As discussed in the previous section, the broadband continuum spectrum of GX 1+4 can be better described by a model consisting of a blackbody component and a cutoff power-law component (BB+CPL) along with interstellar absorption. As seen in Figure 1, several emission lines and other features are distinctly visible even without spectral fitting. For a detailed analysis of emission lines and related features in GX 1+4, we restricted our spectral fitting to the 5.8–7.8 keV energy range. In this restricted region, the continuum can be fitted by a simple power-law (PL) model with an absorption edge so that we can deduce the edge parameter independently from the low-energy absorption. However, the large value of photoelectric absorption with ${N}_{{\rm{H}}}$ = 1.30 × 10²³ H atoms cm⁻² affects the intensities of the emission lines. Thus, we applied the photoelectric absorption (TBabs) to only the Gaussian functions used for emission lines by fixing it at the above value. Note that, for our broadband spectroscopy, we used only the FI CCDs because of a discrepancy between the FI and BI CCDs in the low-energy region (below 3 keV). However, in the above-restricted narrow energy range, the discrepancy between the FI and BI CCDs is negligibly small. Therefore, we used data from all three CCDs for the analysis of emission lines and related features in GX 1+4.

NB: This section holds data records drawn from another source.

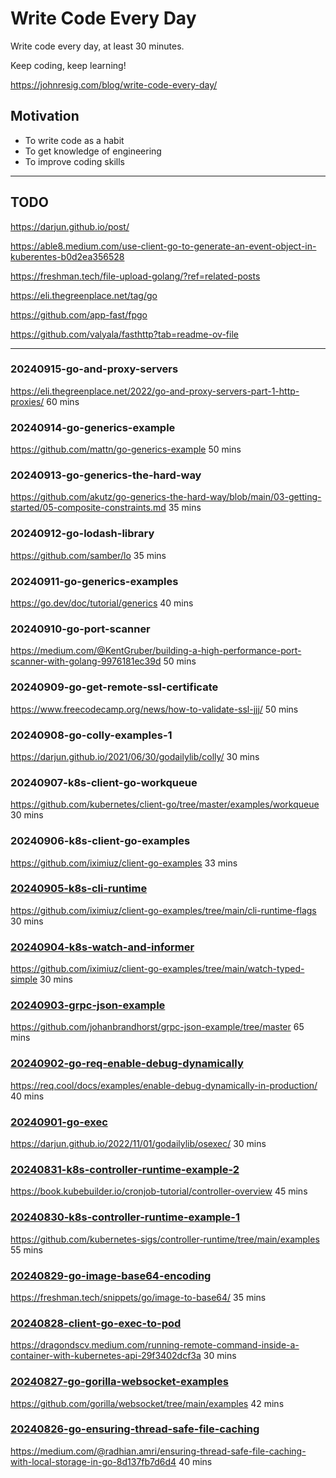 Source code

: # Write Code Every Day

Write code every day, at least 30 minutes. 

Keep coding, keep learning!  

https://johnresig.com/blog/write-code-every-day/

## Motivation

* To write code as a habit
* To get knowledge of engineering
* To improve coding skills

---

## TODO

https://darjun.github.io/post/

https://able8.medium.com/use-client-go-to-generate-an-event-object-in-kuberentes-b0d2ea356528

https://freshman.tech/file-upload-golang/?ref=related-posts

https://eli.thegreenplace.net/tag/go

https://github.com/app-fast/fpgo

https://github.com/valyala/fasthttp?tab=readme-ov-file

------

### 20240915-go-and-proxy-servers

https://eli.thegreenplace.net/2022/go-and-proxy-servers-part-1-http-proxies/  60 mins


### 20240914-go-generics-example

https://github.com/mattn/go-generics-example 50 mins

### 20240913-go-generics-the-hard-way

https://github.com/akutz/go-generics-the-hard-way/blob/main/03-getting-started/05-composite-constraints.md  35 mins

### 20240912-go-lodash-library 

https://github.com/samber/lo  35 mins

### 20240911-go-generics-examples

https://go.dev/doc/tutorial/generics  40 mins

### 20240910-go-port-scanner

https://medium.com/@KentGruber/building-a-high-performance-port-scanner-with-golang-9976181ec39d 50 mins

### 20240909-go-get-remote-ssl-certificate

https://www.freecodecamp.org/news/how-to-validate-ssl-jjj/ 50 mins

### 20240908-go-colly-examples-1

https://darjun.github.io/2021/06/30/godailylib/colly/ 30 mins

### 20240907-k8s-client-go-workqueue

https://github.com/kubernetes/client-go/tree/master/examples/workqueue  30 mins

### 20240906-k8s-client-go-examples

https://github.com/iximiuz/client-go-examples 33 mins


### [20240905-k8s-cli-runtime](20240905-k8s-cli-runtime)

https://github.com/iximiuz/client-go-examples/tree/main/cli-runtime-flags  30 mins

### [20240904-k8s-watch-and-informer](20240904-k8s-watch-and-informer)

https://github.com/iximiuz/client-go-examples/tree/main/watch-typed-simple 30 mins

### [20240903-grpc-json-example](20240903-grpc-json-example)

https://github.com/johanbrandhorst/grpc-json-example/tree/master 65 mins

### [20240902-go-req-enable-debug-dynamically](20240902-go-req-enable-debug-dynamically)

https://req.cool/docs/examples/enable-debug-dynamically-in-production/ 40 mins

### [20240901-go-exec](20240901-go-exec)

https://darjun.github.io/2022/11/01/godailylib/osexec/  30 mins

### [20240831-k8s-controller-runtime-example-2](20240831-k8s-controller-runtime-example-2)

https://book.kubebuilder.io/cronjob-tutorial/controller-overview 45 mins

### [20240830-k8s-controller-runtime-example-1](20240830-k8s-controller-runtime-example-1)

https://github.com/kubernetes-sigs/controller-runtime/tree/main/examples 55 mins

### [20240829-go-image-base64-encoding](20240829-go-image-base64-encoding)

https://freshman.tech/snippets/go/image-to-base64/ 35 mins 

### [20240828-client-go-exec-to-pod](20240828-client-go-exec-to-pod)

https://dragondscv.medium.com/running-remote-command-inside-a-container-with-kubernetes-api-29f3402dcf3a 30 mins

### [20240827-go-gorilla-websocket-examples](20240827-go-gorilla-websocket-examples)

https://github.com/gorilla/websocket/tree/main/examples  42 mins

### [20240826-go-ensuring-thread-safe-file-caching](20240826-go-ensuring-thread-safe-file-caching)

https://medium.com/@radhian.amri/ensuring-thread-safe-file-caching-with-local-storage-in-go-8d137fb7d6d4 40 mins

Since the intense emission line feature at around 6.4 keV is known to be the iron ${{\rm{K}}}_{\alpha }$ line, the iron ${{\rm{K}}}_{\beta }$ line should appear at around 7.1 keV. As the iron ${{\rm{K}}}_{\beta }$ line contaminates the absorption edge feature, it is difficult to determine the parameters corresponding to these structures. As the ionization state of the iron is low for the 6.4 keV ${{\rm{K}}}_{\alpha }$ emission line, we fixed the ratio of the energy of the ${{\rm{K}}}_{\beta }$ to that of the ${{\rm{K}}}_{\alpha }$ lines to 1.103, which is for the neutral case (Yamaguchi et al. 2014), in the fitting. We also assumed the line to be sufficiently narrow. Considering these, we fitted the 5.8–7.8 keV data obtained from three XIS sensors by a model consisting of a PL continuum with two Gaussian functions representing iron ${{\rm{K}}}_{\alpha }$ and ${{\rm{K}}}_{\beta }$ emission lines, taking into account the photoelectric absorption of 1.30 × 10²³ H atoms cm⁻². Apart from these, an absorption edge component was added to the model. The edge energy was scanned from 7.10 to 7.25 keV with a step of 1 eV. The resultant ${\chi }^{2}$ values as a function of the edge energy are plotted in panel (a) of Figure 5. The best values of the energy of the absorption edge and the ${{\rm{K}}}_{\alpha }$ emission line are 7.19 ± 0.01 keV and 6.425 ± 0.001 keV, respectively. The resultant energy ratio of the absorption edge and the ${{\rm{K}}}_{\alpha }$ line is 1.119 ± 0.002. This ratio corresponds to that of Fe ii (Lotz 1968), which is consistent with the energy ratio of ${{\rm{K}}}_{\beta }$ and ${{\rm{K}}}_{\alpha }$ emission lines. The intensity ratio of iron ${{\rm{K}}}_{\alpha }$ and ${{\rm{K}}}_{\beta }$ emission lines is estimated to be 0.11 ± 0.02, which is also consistent with that of Fe i– iii (Yamaguchi et al. 2014).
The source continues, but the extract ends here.